つまり、日銀から資金をかりればマイナス金利がつくということですから奨励金付無利子で金を貸して、銀行が市中に貸すのを期待しているということになります。しかし借りて不足の状況では効果は期待できません。

今週は、日米の金融政策に関心が集まり、特に日銀の金融政策決定会合が注目となります。先週の上昇は、27~28日の日銀金融政策決定会合で追加の金融緩和を織り込む上昇と思われますので下げても下値は限定的で戻りを試すことが期待されます。18000円に接近もしくは到達してくれば目標達成感もでて材料出尽くしとなる可能性が高いといえます。しかし、日銀の追加緩和が期待ハズレとなれば大きな下落も想定されます。今週末からゴールデンウィークにはいることを考えれば利益がのったものは、利益確定優先となります。そう言う視点に立てば今週は買いを狙うのではなく保有株の利益確定のタイミングを探すところとなります。

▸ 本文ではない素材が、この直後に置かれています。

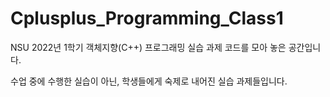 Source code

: # Cplusplus_Programming_Class1
NSU 2022년 1학기 객체지향(C++) 프로그래밍 실습 과제 코드를 모아 놓은 공간입니다.

수업 중에 수행한 실습이 아닌, 학생들에게 숙제로 내어진 실습 과제들입니다.

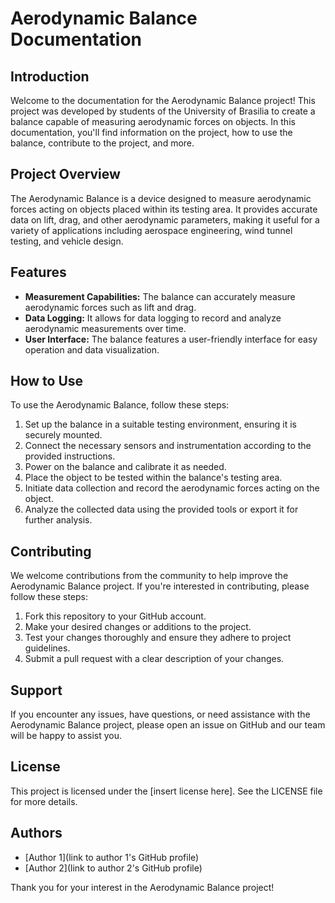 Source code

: # Aerodynamic Balance Documentation

## Introduction
Welcome to the documentation for the Aerodynamic Balance project! This project was developed by students of the University of Brasilia to create a balance capable of measuring aerodynamic forces on objects. In this documentation, you'll find information on the project, how to use the balance, contribute to the project, and more.

## Project Overview
The Aerodynamic Balance is a device designed to measure aerodynamic forces acting on objects placed within its testing area. It provides accurate data on lift, drag, and other aerodynamic parameters, making it useful for a variety of applications including aerospace engineering, wind tunnel testing, and vehicle design.

## Features
- **Measurement Capabilities:** The balance can accurately measure aerodynamic forces such as lift and drag.
- **Data Logging:** It allows for data logging to record and analyze aerodynamic measurements over time.
- **User Interface:** The balance features a user-friendly interface for easy operation and data visualization.

## How to Use
To use the Aerodynamic Balance, follow these steps:
1. Set up the balance in a suitable testing environment, ensuring it is securely mounted.
2. Connect the necessary sensors and instrumentation according to the provided instructions.
3. Power on the balance and calibrate it as needed.
4. Place the object to be tested within the balance's testing area.
5. Initiate data collection and record the aerodynamic forces acting on the object.
6. Analyze the collected data using the provided tools or export it for further analysis.

## Contributing
We welcome contributions from the community to help improve the Aerodynamic Balance project. If you're interested in contributing, please follow these steps:
1. Fork this repository to your GitHub account.
2. Make your desired changes or additions to the project.
3. Test your changes thoroughly and ensure they adhere to project guidelines.
4. Submit a pull request with a clear description of your changes.

## Support
If you encounter any issues, have questions, or need assistance with the Aerodynamic Balance project, please open an issue on GitHub and our team will be happy to assist you.

## License
This project is licensed under the [insert license here]. See the LICENSE file for more details.

## Authors
- [Author 1](link to author 1's GitHub profile)
- [Author 2](link to author 2's GitHub profile)

Thank you for your interest in the Aerodynamic Balance project!


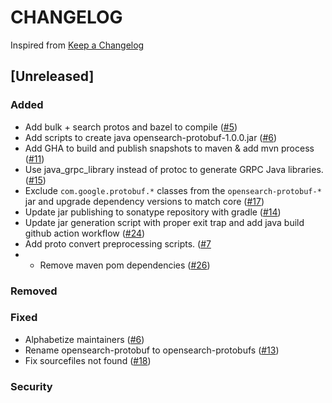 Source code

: # CHANGELOG

Inspired from [Keep a Changelog](https://keepachangelog.com/en/1.0.0/)

## [Unreleased]

### Added
- Add bulk + search protos and bazel to compile ([#5](https://github.com/opensearch-project/opensearch-protobufs/pull/5))
- Add scripts to create java opensearch-protobuf-1.0.0.jar ([#6](https://github.com/opensearch-project/opensearch-protobufs/pull/6))
- Add GHA to build and publish snapshots to maven & add mvn process ([#11](https://github.com/opensearch-project/opensearch-protobufs/pull/11))
- Use java_grpc_library instead of protoc to generate GRPC Java libraries. ([#15](https://github.com/opensearch-project/opensearch-protobufs/pull/15))
- Exclude `com.google.protobuf.*` classes from the `opensearch-protobuf-*` jar and upgrade dependency versions to match core ([#17](https://github.com/opensearch-project/opensearch-protobufs/pull/17))
- Update jar publishing to sonatype repository with gradle ([#14](https://github.com/opensearch-project/opensearch-protobufs/pull/14))
- Update jar generation script with proper exit trap and add java build github action workflow ([#24](https://github.com/opensearch-project/opensearch-protobufs/pull/24))
- Add proto convert preprocessing scripts. ([#7](https://github.com/opensearch-project/opensearch-protobufs/pull/7)
- - Remove maven pom dependencies ([#26](https://github.com/opensearch-project/opensearch-protobufs/pull/26))


### Removed

### Fixed
- Alphabetize maintainers ([#6](https://github.com/opensearch-project/opensearch-protobufs/pull/7))
- Rename opensearch-protobuf to opensearch-protobufs ([#13](https://github.com/opensearch-project/opensearch-protobufs/pull/13))
- Fix sourcefiles not found ([#18](https://github.com/opensearch-project/opensearch-protobufs/pull/18))

### Security
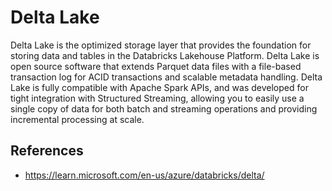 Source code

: # Delta Lake

Delta Lake is the optimized storage layer that provides the foundation for storing
data and tables in the Databricks Lakehouse Platform. Delta Lake is open source software
that extends Parquet data files with a file-based transaction log for ACID transactions
and scalable metadata handling. Delta Lake is fully compatible with Apache Spark
APIs, and was developed for tight integration with Structured Streaming, allowing
you to easily use a single copy of data for both batch and streaming operations
and providing incremental processing at scale.

## References

- https://learn.microsoft.com/en-us/azure/databricks/delta/
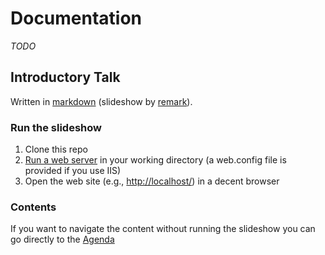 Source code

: # Documentation

*TODO*

## Introductory Talk

Written in [markdown](http://daringfireball.net/projects/markdown/syntax) (slideshow by [remark](https://github.com/gnab/remark)).

### Run the slideshow

1. Clone this repo
2. [Run a web server](https://gist.github.com/willurd/5720255) in your working directory (a web.config file is provided if you use IIS)
3. Open the web site (e.g., [http://localhost/](http://localhost/)) in a decent browser

### Contents

If you want to navigate the content without running the slideshow you can go directly to the [Agenda](./talk/agenda.md) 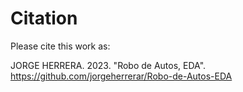 # Citation

Please cite this work as:

JORGE HERRERA. 2023. "Robo de Autos, EDA". https://github.com/jorgeherrerar/Robo-de-Autos-EDA

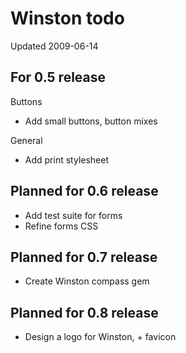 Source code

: Winston todo
============

Updated 2009-06-14

For 0.5 release
---------------

Buttons

* Add small buttons, button mixes

General

* Add print stylesheet

Planned for 0.6 release
-----------------------

* Add test suite for forms
* Refine forms CSS

Planned for 0.7 release
-----------------------

* Create Winston compass gem

Planned for 0.8 release
-----------------------

* Design a logo for Winston, + favicon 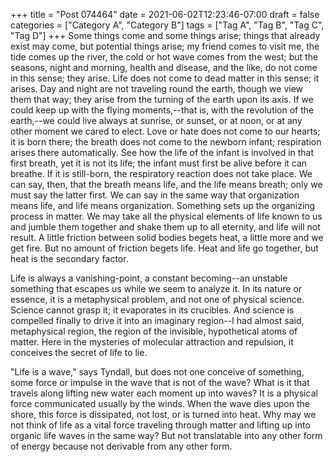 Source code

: +++
title = "Post 074464"
date = 2021-06-02T12:23:46-07:00
draft = false
categories = ["Category A", "Category B"]
tags = ["Tag A", "Tag B", "Tag C", "Tag D"]
+++
Some things come and some things arise; things that already exist may come, but potential things arise; my friend comes to visit me, the tide comes up the river, the cold or hot wave comes from the west; but the seasons, night and morning, health and disease, and the like, do not come in this sense; they arise. Life does not come to dead matter in this sense; it arises. Day and night are not traveling round the earth, though we view them that way; they arise from the turning of the earth upon its axis. If we could keep up with the flying moments,--that is, with the revolution of the earth,--we could live always at sunrise, or sunset, or at noon, or at any other moment we cared to elect. Love or hate does not come to our hearts; it is born there; the breath does not come to the newborn infant; respiration arises there automatically. See how the life of the infant is involved in that first breath, yet it is not its life; the infant must first be alive before it can breathe. If it is still-born, the respiratory reaction does not take place. We can say, then, that the breath means life, and the life means breath; only we must say the latter first. We can say in the same way that organization means life, and life means organization. Something sets up the organizing process in matter. We may take all the physical elements of life known to us and jumble them together and shake them up to all eternity, and life will not result. A little friction between solid bodies begets heat, a little more and we get fire. But no amount of friction begets life. Heat and life go together, but heat is the secondary factor.

Life is always a vanishing-point, a constant becoming--an unstable something that escapes us while we seem to analyze it. In its nature or essence, it is a metaphysical problem, and not one of physical science. Science cannot grasp it; it evaporates in its crucibles. And science is compelled finally to drive it into an imaginary region--I had almost said, metaphysical region, the region of the invisible, hypothetical atoms of matter. Here in the mysteries of molecular attraction and repulsion, it conceives the secret of life to lie.

"Life is a wave," says Tyndall, but does not one conceive of something, some force or impulse in the wave that is not of the wave? What is it that travels along lifting new water each moment up into waves? It is a physical force communicated usually by the winds. When the wave dies upon the shore, this force is dissipated, not lost, or is turned into heat. Why may we not think of life as a vital force traveling through matter and lifting up into organic life waves in the same way? But not translatable into any other form of energy because not derivable from any other form.
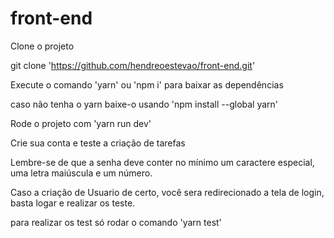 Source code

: # front-end

Clone o projeto

git clone 'https://github.com/hendreoestevao/front-end.git'

Execute o comando 'yarn' ou 'npm i' para baixar as dependências

caso não tenha o yarn baixe-o usando 'npm install --global yarn'

Rode o projeto com 'yarn run dev'

Crie sua conta e teste a criação de tarefas

Lembre-se de que a senha deve conter no mínimo um caractere especial, uma letra maiúscula e um número.

Caso a criação de Usuario de certo, você sera redirecionado a tela de login, basta logar e  realizar os teste.

para realizar os test só rodar o comando 'yarn test'
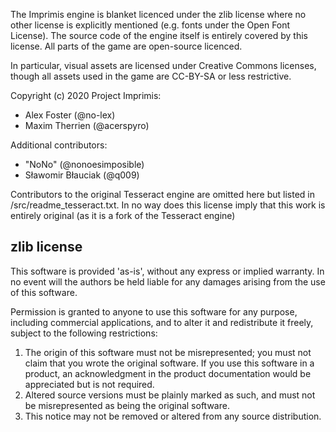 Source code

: 
The Imprimis engine is blanket licenced under the zlib license where no other
license is explicitly mentioned (e.g. fonts under the Open Font License). The
source code of the engine itself is entirely covered by this license. All parts
of the game are open-source licenced.

In particular, visual assets are licensed under Creative Commons licenses,
though all assets used in the game are CC-BY-SA or less restrictive.

Copyright (c) 2020 Project Imprimis:

* Alex Foster (@no-lex)
* Maxim Therrien (@acerspyro)

Additional contributors:

* "NoNo" (@nonoesimposible)
* Sławomir Błauciak (@q009)

Contributors to the original Tesseract engine are omitted here but listed in
/src/readme_tesseract.txt. In no way does this license imply that this work is
entirely original (as it is a fork of the Tesseract engine)

zlib license
--------------------------------------------------------------------------------

  This software is provided 'as-is', without any express or implied
  warranty.  In no event will the authors be held liable for any damages
  arising from the use of this software.

  Permission is granted to anyone to use this software for any purpose,
  including commercial applications, and to alter it and redistribute it
  freely, subject to the following restrictions:

  1. The origin of this software must not be misrepresented; you must not
     claim that you wrote the original software. If you use this software
     in a product, an acknowledgment in the product documentation would be
     appreciated but is not required.
  2. Altered source versions must be plainly marked as such, and must not be
     misrepresented as being the original software.
  3. This notice may not be removed or altered from any source distribution.
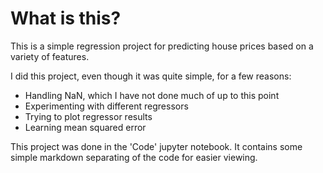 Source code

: # What is this?

This is a simple regression project for predicting house prices based on a variety of features.

I did this project, even though it was quite simple, for a few reasons:
* Handling NaN, which I have not done much of up to this point
* Experimenting with different regressors
* Trying to plot regressor results
* Learning mean squared error

This project was done in the 'Code' jupyter notebook. It contains some simple markdown separating of the code for easier viewing.
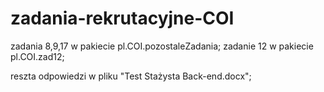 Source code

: # zadania-rekrutacyjne-COI
zadania 8,9,17 w pakiecie pl.COI.pozostaleZadania;
zadanie 12 w pakiecie pl.COI.zad12;

reszta odpowiedzi w pliku "Test Stażysta Back-end.docx";
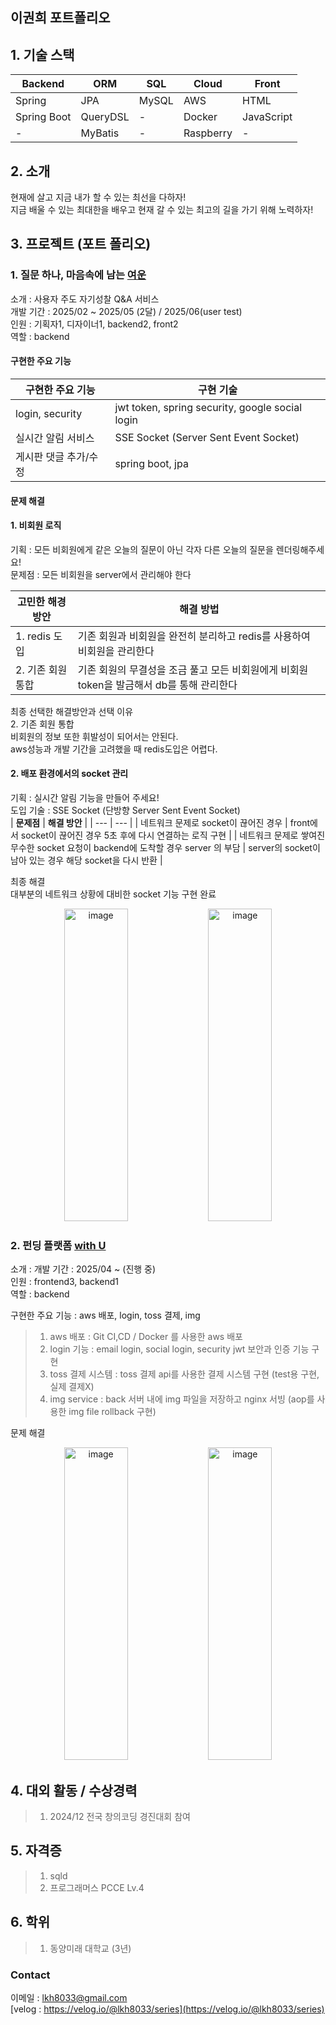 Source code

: 
## 이권희 포트폴리오
 
## 1. 기술 스택

| **Backend**   | **ORM**       | **SQL** | **Cloud** | **Front**     |
|---------------|---------------|---------|-----------|---------------|
| Spring        | JPA           | MySQL   | AWS       | HTML          |
| Spring Boot   | QueryDSL      | -       | Docker    | JavaScript    |
| -             | MyBatis       | -       | Raspberry | -             |

## 2. 소개
현재에 살고 지금 내가 할 수 있는 최선을 다하자!  
지금 배울 수 있는 최대한을 배우고 현재 갈 수 있는 최고의 길을 가기 위해 노력하자!

## 3. 프로젝트 (포트 폴리오)
### 1. 질문 하나, 마음속에 남는 [여운](https://github.com/Yeoun-project)  
소개 : 사용자 주도 자기성찰 Q&A 서비스  
개발 기간 : 2025/02 ~ 2025/05 (2달) / 2025/06(user test)  
인원 : 기획자1, 디자이너1, backend2, front2  
역할 : backend  
  
#### 구현한 주요 기능  
| **구현한 주요 기능** | **구현 기술** |
| --- | --- |
| login, security | jwt token, spring security, google social login |
| 실시간 알림 서비스 | SSE Socket (Server Sent Event Socket) |
| 게시판 댓글 추가/수정 | spring boot, jpa |

#### 문제 해결  
#### 1. 비회원 로직
기획 : 모든 비회원에게 같은 오늘의 질문이 아닌 각자 다른 오늘의 질문을 렌더링해주세요!  
문제점 : 모든 비회원을 server에서 관리해야 한다  

|   **고민한 해경 방안**   | **해결 방법** |
| -------------- | --- |
| 1. redis 도입  | 기존 회원과 비회원을 완전히 분리하고 redis를 사용하여 비회원을 관리한다 |
| 2. 기존 회원 통합 | 기존 회원의 무결성을 조금 풀고 모든 비회원에게 비회원 token을 발금해서 db를 통해 관리한다 |

최종 선택한 해결방안과 선택 이유   
2. 기존 회원 통합  
비회원의 정보 또한 휘발성이 되어서는 안된다.  
aws성능과 개발 기간을 고려했을 때 redis도입은 어렵다.  

#### 2. 배포 환경에서의 socket 관리
기획 : 실시간 알림 기능을 만들어 주세요!  
도입 기술 : SSE Socket (단방향 Server Sent Event Socket)  
| **문제점** | **해결 방안** |
| --- | --- |
| 네트워크 문제로 socket이 끊어진 경우 | front에서 socket이 끊어진 경우 5초 후에 다시 연결하는 로직 구현 |
| 네트워크 문제로 쌓여진 무수한 socket 요청이 backend에 도착할 경우 server 의 부담 | server의 socket이 남아 있는 경우 해당 socket을 다시 반환 |

최종 해결  
대부분의 네트워크 상황에 대비한 socket 기능 구현 완료

<p align="center">
 <img width="45%" height="500" alt="image" src="https://github.com/user-attachments/assets/4e860990-5589-42cd-b435-afb99799bb76" />
 <img width="45%" height="500" alt="image" src="https://github.com/user-attachments/assets/b0a29f4d-407d-4a2e-9819-c994de8c48b8" />
</p>

### 2. 펀딩 플랫폼 [with U](https://github.com/DMU-NextLevel)
소개 : 
개발 기간 : 2025/04 ~ (진행 중)  
인원 : frontend3, backend1  
역할 : backend  
     
구현한 주요 기능 : aws 배포, login, toss 결제, img  
> 1. aws 배포 : Git CI,CD / Docker 를 사용한 aws 배포  
> 2. login 기능 : email login, social login, security jwt 보안과 인증 기능 구현  
> 3. toss 결제 시스템 : toss 결제 api를 사용한 결제 시스템 구현 (test용 구현, 실제 결제X)  
> 4. img service : back 서버 내에 img 파일을 저장하고 nginx 서빙 (aop를 사용한 img file rollback 구현)

문제 해결


<p align="center">
 <img width="45%" height="500" alt="image" src="https://github.com/user-attachments/assets/f553717e-77c6-4423-8680-556df1b72c2c" />
 <img width="45%" height="500" alt="image" src="https://github.com/user-attachments/assets/468329a5-7216-440c-bbd5-8cabae476b33" />
</p>

## 4. 대외 활동 / 수상경력
> 1. 2024/12 전국 창의코딩 경진대회 참여

## 5. 자격증
> 1. sqld
> 2. 프로그래머스 PCCE Lv.4

## 6. 학위
> 1. 동양미래 대학교 (3년)

### Contact
이메일 : lkh8033@gmail.com  
[velog : https://velog.io/@lkh8033/series](https://velog.io/@lkh8033/series)
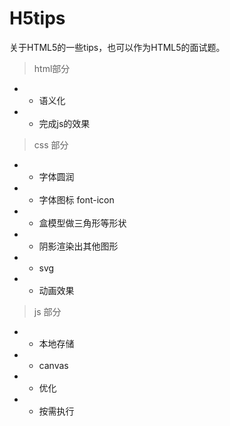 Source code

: # H5tips
关于HTML5的一些tips，也可以作为HTML5的面试题。
>html部分
  * * 语义化
  * * 完成js的效果
>css 部分
  * * 字体圆润
  * * 字体图标 font-icon
  * * 盒模型做三角形等形状
  * * 阴影渲染出其他图形
  * * svg
  * * 动画效果
>js  部分
  * * 本地存储
  * * canvas
  * * 优化
  * * 按需执行
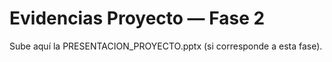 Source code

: # Evidencias Proyecto — Fase 2
Sube aquí la PRESENTACION_PROYECTO.pptx (si corresponde a esta fase). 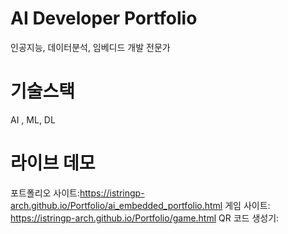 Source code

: # AI Developer Portfolio
인공지능, 데이터분석, 임베디드 개발 전문가 
# 기술스택 
AI , ML, DL
# 라이브 데모
포트폴리오 사이트:https://istringp-arch.github.io/Portfolio/ai_embedded_portfolio.html
게임 사이트: https://istringp-arch.github.io/Portfolio/game.html
QR 코드 생성기: 
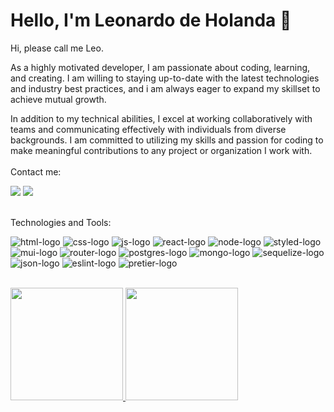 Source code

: # Hello, I'm Leonardo de Holanda :wave:

<!--
**Leonardodeholanda/Leonardodeholanda** is a ✨ _special_ ✨ repository because its `README.md` (this file) appears on your GitHub profile.
-->
Hi, please call me Leo.<br>
<p>As a highly motivated developer, I am passionate about coding, learning, and creating. I am willing to staying up-to-date with the latest technologies and industry best practices, and i am always eager to expand my skillset to achieve mutual growth.</p> 
<p>In addition to my technical abilities, I excel at working collaboratively with teams and communicating effectively with individuals from diverse backgrounds. I am committed to utilizing my skills and passion for coding to make meaningful contributions to any project or organization I work with.</>
  <br><br>
Contact me:
<div>
  <a href="https://www.linkedin.com/in/leonardo-de-holanda/"><img src="https://img.shields.io/badge/LinkedIn-0077B5?style=for-the-badge&logo=linkedin&logoColor=white" target="_blank"/><a/>
    <a href="mailto:leonardohvrocha@gmail.com"><img src="https://img.shields.io/badge/-Gmail-%23333?style=for-the-badge&logo=gmail&logoColor=white" target="_blank"></a>
</div>
<div style="display: inline_block"><br>
  <p>Technologies and Tools:<p/>
  <img src="https://img.shields.io/badge/HTML5-E34F26?style=for-the-badge&logo=html5&logoColor=white" alt="html-logo"/>
  <img src="https://img.shields.io/badge/CSS3-1572B6?style=for-the-badge&logo=css3&logoColor=white" alt="css-logo"/>
  <img src="https://img.shields.io/badge/JavaScript-F7DF1E?style=for-the-badge&logo=javascript&logoColor=black" alt="js-logo"/>
  <img src="https://img.shields.io/badge/React-20232A?style=for-the-badge&logo=react&logoColor=61DAFB" alt="react-logo"/>
  <img src="https://img.shields.io/badge/Node.js-43853D?style=for-the-badge&logo=node.js&logoColor=white" alt="node-logo"/>
  <img src="https://img.shields.io/badge/styled--components-DB7093?style=for-the-badge&logo=styled-components&logoColor=white" alt="styled-logo"/>
  <img src="https://img.shields.io/badge/Material--UI-0081CB?style=for-the-badge&logo=material-ui&logoColor=white" alt="mui-logo"/>
  <img src="https://img.shields.io/badge/React_Router-CA4245?style=for-the-badge&logo=react-router&logoColor=white" alt="router-logo"/>
  <img src="https://img.shields.io/badge/PostgreSQL-316192?style=for-the-badge&logo=postgresql&logoColor=white" alt="postgres-logo"/>
  <img src="https://img.shields.io/badge/MongoDB-4EA94B?style=for-the-badge&logo=mongodb&logoColor=white" alt="mongo-logo"/>
  <img src="https://img.shields.io/badge/sequelize-323330?style=for-the-badge&logo=sequelize&logoColor=blue" alt="sequelize-logo"/>
  <img src="https://img.shields.io/badge/json%20web%20tokens-323330?style=for-the-badge&logo=json-web-tokens&logoColor=pink" alt="json-logo"/>
  <img src="https://img.shields.io/badge/eslint-3A33D1?style=for-the-badge&logo=eslint&logoColor=white" alt="eslint-logo"/>
  <img src="https://img.shields.io/badge/prettier-1A2C34?style=for-the-badge&logo=prettier&logoColor=F7BA3E" alt="pretier-logo"/>
  </div>
  <br>
<div>
  <a href="https://github.com/Leonardodeholanda">
  <img height="180em" src="https://github-readme-stats.vercel.app/api?username=Leonardodeholanda"/>
  <img height="180em" src="https://github-readme-stats.vercel.app/api/top-langs/?username=Leonardodeholanda"/>
  </div>
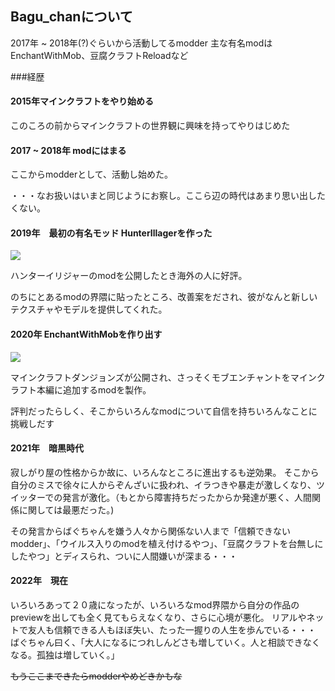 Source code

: ## Bagu_chanについて

2017年 ~ 2018年(?)ぐらいから活動してるmodder
主な有名modはEnchantWithMob、豆腐クラフトReloadなど

###経歴

#### 2015年マインクラフトをやり始める

このころの前からマインクラフトの世界観に興味を持ってやりはじめた

#### 2017 ~ 2018年 modにはまる

ここからmodderとして、活動し始めた。

・・・なお扱いはいまと同じようにお察し。ここら辺の時代はあまり思い出したくない。

#### 2019年　最初の有名モッド HunterIllagerを作った

![](https://baguchan.github.io/public/image/hunter_illager.png)

ハンターイリジャーのmodを公開したとき海外の人に好評。

のちにとあるmodの界隈に貼ったところ、改善案をだされ、彼がなんと新しいテクスチャやモデルを提供してくれた。

#### 2020年 EnchantWithMobを作り出す

![](https://baguchan.github.io/public/image/enchanter.png)


マインクラフトダンジョンズが公開され、さっそくモブエンチャントをマインクラフト本編に追加するmodを製作。

評判だったらしく、そこからいろんなmodについて自信を持ちいろんなことに挑戦しだす

#### 2021年　暗黒時代

寂しがり屋の性格からか故に、いろんなところに進出するも逆効果。
そこから自分のミスで徐々に人からぞんざいに扱われ、イラつきや暴走が激しくなり、ツイッターでの発言が激化。（もとから障害持ちだったからか発達が悪く、人間関係に関しては最悪だった。)

その発言からばぐちゃんを嫌う人々から関係ない人まで「信頼できないmodder」、「ウイルス入りのmodを植え付けるやつ」、「豆腐クラフトを台無しにしたやつ」とディスられ、ついに人間嫌いが深まる・・・

#### 2022年　現在

いろいろあって２０歳になったが、いろいろなmod界隈から自分の作品のpreviewを出しても全く見てもらえなくなり、さらに心境が悪化。
リアルやネットで友人も信頼できる人もほぼ失い、たった一握りの人生を歩んでいる・・・
ばぐちゃん曰く、「大人になるにつれしんどさも増していく。人と相談できなくなる。孤独は増していく。」

~~もうここまできたらmodderやめどきかもな~~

 本日25日(月)は、前場の寄り付きでは、海外で為替が1ドル=111.90円近辺まで上昇したことで、主力株が買われて△41円の17613円で寄り付くものの、円安一服となると前週までの大幅上昇の反動から利益確定売り優勢となって、前引けは▼132円の17439円でした。後場は、前引け水準でこう着状態となり▼133円の17439円で引けました。